_Saved entries_:
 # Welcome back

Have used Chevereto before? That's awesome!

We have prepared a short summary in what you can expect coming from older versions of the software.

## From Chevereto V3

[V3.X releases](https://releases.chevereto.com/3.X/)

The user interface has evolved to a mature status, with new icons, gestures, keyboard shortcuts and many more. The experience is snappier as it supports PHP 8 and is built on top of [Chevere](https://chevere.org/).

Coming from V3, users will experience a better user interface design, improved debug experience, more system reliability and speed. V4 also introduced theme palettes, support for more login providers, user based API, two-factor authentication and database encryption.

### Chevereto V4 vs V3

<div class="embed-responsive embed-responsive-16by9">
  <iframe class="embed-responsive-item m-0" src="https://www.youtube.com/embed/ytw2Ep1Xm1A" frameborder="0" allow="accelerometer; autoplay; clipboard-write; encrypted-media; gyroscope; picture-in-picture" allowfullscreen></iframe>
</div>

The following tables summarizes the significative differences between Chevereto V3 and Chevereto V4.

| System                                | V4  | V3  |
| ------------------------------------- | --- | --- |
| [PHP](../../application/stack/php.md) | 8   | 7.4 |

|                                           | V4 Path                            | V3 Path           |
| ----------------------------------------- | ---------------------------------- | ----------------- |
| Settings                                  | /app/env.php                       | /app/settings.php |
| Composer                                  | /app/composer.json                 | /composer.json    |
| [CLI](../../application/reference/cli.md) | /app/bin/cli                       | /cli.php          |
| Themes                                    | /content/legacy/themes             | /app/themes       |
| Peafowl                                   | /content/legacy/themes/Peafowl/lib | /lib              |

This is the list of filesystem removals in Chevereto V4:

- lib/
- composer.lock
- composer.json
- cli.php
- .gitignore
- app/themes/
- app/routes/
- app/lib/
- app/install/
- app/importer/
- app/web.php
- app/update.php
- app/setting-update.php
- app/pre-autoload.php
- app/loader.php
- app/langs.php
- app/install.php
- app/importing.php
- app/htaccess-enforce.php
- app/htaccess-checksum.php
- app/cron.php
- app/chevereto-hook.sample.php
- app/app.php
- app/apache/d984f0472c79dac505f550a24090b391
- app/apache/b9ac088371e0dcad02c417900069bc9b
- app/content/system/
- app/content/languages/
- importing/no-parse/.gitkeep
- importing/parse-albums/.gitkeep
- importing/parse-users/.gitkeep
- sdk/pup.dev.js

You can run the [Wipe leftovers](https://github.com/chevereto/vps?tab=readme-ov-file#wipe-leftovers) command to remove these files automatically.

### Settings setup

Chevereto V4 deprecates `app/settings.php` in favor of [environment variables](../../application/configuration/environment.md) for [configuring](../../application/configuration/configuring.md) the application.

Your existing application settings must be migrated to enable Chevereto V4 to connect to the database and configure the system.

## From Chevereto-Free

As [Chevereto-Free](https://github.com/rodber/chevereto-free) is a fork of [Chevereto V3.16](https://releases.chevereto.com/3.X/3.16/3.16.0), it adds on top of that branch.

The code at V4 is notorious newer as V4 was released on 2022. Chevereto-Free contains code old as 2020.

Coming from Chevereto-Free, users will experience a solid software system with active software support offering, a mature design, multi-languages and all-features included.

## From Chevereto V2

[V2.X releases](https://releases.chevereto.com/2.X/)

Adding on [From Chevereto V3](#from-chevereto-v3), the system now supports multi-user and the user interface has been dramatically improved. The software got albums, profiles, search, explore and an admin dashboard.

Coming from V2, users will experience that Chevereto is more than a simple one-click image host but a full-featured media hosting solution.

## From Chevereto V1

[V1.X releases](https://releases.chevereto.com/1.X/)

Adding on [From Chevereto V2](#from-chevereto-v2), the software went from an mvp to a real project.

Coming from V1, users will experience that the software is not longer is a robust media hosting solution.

_ACTIVITY_:
Would you show every line in the data above that contains the string "software"?

_RESPONSE TO THE EXERCISE_:
We have prepared a short summary in what you can expect coming from older versions of the software.
Coming from Chevereto-Free, users will experience a solid software system with active software support offering, a mature design, multi-languages and all-features included.
Adding on [From Chevereto V3](#from-chevereto-v3), the system now supports multi-user and the user interface has been dramatically improved. The software got albums, profiles, search, explore and an admin dashboard.
Adding on [From Chevereto V2](#from-chevereto-v2), the software went from an mvp to a real project.
Coming from V1, users will experience that the software is not longer is a robust media hosting solution.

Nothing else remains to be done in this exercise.